### Your assignment
Please report every line in the material below where the word "script" is found.

========

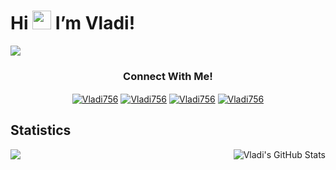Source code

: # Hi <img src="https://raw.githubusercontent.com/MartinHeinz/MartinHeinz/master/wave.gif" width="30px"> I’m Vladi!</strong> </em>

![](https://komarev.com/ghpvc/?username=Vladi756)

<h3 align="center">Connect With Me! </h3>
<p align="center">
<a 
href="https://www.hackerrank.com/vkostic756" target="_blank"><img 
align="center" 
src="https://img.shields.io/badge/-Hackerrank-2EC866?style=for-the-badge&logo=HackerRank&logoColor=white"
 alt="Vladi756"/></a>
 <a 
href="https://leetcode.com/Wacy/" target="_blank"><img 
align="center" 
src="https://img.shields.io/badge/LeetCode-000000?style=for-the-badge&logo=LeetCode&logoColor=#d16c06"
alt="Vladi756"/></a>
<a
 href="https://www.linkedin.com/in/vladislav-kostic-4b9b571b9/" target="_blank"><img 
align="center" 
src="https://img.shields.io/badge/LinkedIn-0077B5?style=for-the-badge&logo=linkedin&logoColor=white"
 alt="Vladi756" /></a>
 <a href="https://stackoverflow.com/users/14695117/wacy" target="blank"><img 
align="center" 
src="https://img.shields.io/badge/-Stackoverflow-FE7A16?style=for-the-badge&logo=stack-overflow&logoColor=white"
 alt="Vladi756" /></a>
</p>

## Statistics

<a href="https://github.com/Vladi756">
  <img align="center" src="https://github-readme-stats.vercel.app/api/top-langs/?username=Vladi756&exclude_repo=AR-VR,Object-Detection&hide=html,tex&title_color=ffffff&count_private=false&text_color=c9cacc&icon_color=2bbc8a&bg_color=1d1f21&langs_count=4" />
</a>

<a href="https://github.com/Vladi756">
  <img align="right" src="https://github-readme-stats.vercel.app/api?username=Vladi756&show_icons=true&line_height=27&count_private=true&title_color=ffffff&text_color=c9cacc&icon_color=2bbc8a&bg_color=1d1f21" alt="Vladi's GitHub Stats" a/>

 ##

========

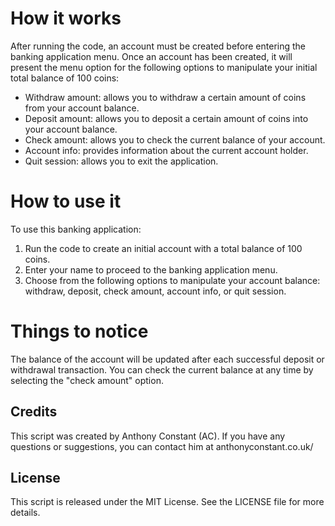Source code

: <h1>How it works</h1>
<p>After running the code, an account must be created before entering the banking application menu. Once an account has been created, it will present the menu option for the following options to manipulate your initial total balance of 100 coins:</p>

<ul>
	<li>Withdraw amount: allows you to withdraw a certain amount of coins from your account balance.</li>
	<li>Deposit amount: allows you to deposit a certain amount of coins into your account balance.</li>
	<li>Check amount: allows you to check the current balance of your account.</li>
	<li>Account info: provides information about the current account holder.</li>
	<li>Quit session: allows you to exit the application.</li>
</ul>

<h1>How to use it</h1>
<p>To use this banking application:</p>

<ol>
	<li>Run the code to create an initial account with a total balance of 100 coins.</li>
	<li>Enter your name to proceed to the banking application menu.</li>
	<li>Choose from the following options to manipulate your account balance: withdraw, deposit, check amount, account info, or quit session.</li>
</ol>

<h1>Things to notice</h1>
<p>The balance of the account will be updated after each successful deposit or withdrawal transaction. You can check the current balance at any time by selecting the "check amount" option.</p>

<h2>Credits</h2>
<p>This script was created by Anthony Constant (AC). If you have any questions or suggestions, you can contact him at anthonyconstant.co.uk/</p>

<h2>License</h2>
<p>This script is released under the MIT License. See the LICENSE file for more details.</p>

========

### Exercise answer
<p>This script was created by Anthony Constant (AC). If you have any questions or suggestions, you can contact him at anthonyconstant.co.uk/</p>
<p>This script is released under the MIT License. See the LICENSE file for more details.</p>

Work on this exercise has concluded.